Date Fields - Do they need processing for my analysis

Dates and time are always a pain,
look into:
?as.Date

Please use the original dput structure I posted for this following question:

The first column where you see GO-2019770786 is the event_unique_id, although it says unique I see duplicates. I understand that one event can have multiple offences i,e, MCI categories in the dataset and those will not be duplicates. However, I found the duplicate event ids with the same MCI for some records. In this case, how would I drop the duplicates.

I am not sure how to proceed here.

The first two records are duplicates whereas the last two are not.
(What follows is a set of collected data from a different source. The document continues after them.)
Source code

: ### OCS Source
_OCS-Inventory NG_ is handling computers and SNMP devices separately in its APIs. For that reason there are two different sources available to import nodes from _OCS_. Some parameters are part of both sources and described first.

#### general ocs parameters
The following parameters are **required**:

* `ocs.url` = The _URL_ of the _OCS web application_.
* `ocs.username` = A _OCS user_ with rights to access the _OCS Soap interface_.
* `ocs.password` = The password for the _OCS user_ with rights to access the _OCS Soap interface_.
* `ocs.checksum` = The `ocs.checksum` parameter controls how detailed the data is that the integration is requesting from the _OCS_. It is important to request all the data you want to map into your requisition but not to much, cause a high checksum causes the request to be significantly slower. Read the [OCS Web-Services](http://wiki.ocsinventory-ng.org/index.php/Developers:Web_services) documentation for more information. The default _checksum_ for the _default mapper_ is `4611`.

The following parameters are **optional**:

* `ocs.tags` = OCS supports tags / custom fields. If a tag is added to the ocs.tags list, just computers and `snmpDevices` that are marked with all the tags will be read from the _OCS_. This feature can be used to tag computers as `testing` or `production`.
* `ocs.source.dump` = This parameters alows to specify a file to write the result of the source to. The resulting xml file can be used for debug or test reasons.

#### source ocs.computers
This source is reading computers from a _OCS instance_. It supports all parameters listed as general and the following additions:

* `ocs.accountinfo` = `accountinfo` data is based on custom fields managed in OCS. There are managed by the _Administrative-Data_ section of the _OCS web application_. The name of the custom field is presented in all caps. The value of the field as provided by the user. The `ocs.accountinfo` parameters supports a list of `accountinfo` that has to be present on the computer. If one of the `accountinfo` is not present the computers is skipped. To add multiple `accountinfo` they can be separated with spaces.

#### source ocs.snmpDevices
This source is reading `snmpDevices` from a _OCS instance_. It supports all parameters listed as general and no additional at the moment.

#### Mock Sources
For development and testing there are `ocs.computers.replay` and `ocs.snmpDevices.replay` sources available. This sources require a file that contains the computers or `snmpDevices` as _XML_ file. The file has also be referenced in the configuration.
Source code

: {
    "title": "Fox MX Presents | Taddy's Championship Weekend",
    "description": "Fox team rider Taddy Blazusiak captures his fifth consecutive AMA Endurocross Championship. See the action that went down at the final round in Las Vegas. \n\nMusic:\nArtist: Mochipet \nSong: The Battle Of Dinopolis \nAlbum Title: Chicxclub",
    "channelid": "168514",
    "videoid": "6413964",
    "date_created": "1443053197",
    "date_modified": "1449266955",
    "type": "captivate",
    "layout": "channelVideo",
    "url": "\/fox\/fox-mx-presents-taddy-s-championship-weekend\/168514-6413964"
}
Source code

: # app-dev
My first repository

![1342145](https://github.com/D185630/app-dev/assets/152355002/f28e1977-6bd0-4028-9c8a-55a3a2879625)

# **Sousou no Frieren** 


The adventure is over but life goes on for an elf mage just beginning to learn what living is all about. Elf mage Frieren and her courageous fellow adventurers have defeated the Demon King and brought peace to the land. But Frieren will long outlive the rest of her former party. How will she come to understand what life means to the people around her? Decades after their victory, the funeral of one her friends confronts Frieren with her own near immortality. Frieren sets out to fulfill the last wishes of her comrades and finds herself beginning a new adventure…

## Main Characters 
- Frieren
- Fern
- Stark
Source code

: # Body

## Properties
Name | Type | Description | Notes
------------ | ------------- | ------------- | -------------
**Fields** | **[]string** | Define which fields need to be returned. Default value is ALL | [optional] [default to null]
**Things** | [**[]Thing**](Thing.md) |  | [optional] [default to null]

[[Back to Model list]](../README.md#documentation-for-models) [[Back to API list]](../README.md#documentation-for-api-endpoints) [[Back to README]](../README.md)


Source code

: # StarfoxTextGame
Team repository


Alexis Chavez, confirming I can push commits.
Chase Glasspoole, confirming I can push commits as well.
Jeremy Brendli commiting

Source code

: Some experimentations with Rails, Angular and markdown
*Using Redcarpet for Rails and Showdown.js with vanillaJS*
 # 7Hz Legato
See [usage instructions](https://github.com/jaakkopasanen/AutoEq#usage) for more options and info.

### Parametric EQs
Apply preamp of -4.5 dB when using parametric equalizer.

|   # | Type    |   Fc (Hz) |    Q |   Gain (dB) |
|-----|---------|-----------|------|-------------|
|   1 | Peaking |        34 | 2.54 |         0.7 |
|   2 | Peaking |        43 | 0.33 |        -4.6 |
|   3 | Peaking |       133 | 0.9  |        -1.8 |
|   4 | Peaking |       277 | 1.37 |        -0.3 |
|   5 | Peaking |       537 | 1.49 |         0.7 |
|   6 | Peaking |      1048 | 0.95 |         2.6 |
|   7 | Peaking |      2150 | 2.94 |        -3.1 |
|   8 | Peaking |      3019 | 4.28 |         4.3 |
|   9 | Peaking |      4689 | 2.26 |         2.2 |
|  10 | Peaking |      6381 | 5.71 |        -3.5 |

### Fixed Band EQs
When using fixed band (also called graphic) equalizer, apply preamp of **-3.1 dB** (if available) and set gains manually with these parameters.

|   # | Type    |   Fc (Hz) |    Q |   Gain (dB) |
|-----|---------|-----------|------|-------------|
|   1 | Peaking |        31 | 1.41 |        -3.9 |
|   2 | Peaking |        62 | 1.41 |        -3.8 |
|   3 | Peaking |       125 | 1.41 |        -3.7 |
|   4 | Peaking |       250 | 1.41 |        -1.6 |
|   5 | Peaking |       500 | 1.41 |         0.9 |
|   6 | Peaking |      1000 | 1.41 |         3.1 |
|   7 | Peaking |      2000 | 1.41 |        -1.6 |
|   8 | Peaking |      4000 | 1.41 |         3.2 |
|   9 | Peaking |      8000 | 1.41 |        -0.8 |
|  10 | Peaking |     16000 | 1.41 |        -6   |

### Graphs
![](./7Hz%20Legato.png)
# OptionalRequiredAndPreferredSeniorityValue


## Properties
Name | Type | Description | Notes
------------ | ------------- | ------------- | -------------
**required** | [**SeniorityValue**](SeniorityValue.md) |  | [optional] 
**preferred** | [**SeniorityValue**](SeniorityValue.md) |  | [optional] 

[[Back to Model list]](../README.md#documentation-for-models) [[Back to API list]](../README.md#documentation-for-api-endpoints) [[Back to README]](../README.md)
event_unique_id premisetype ucr_code ucr_ext offence MCI
GO-20141262553 Other 1430 100 Assault Assault
GO-20141262553 Other 1430 100 Assault Assault
GO-20141296470 Commercial 2120 200 B&E Break and Enter
GO-20141296470 Commercial 1480 100 Assault - Resist/ Prevent Seiz Assault

If you want the data set to have a data frame with no duplicated rows, you can use the unique() function. If the data frame is named DF

DF_uniq <- unique(DF)
1 Like

Thank you so much. This works.

If I use tree based algorithms - say decision tree or random forest to train, is integer/label encoding enough for these variables in the dataset? - Integer encoding/label encoding for premise types, occ month, occ day of week, neighbourhood? One hot encoding will be required only if I use other algorithms? Also lat/lon can be as is for these tree based algorithms? Sorry for a lot of these questions. Any help will be appreciated.
Thanks,

Please start a new thread for this question. It is very different than your initial question and a new thread will be much more likely to attract someone with the right knowledge.

Okay. Sure. Thanks for your help. I just posted it.

This topic was automatically closed 21 days after the last reply. New replies are no longer allowed.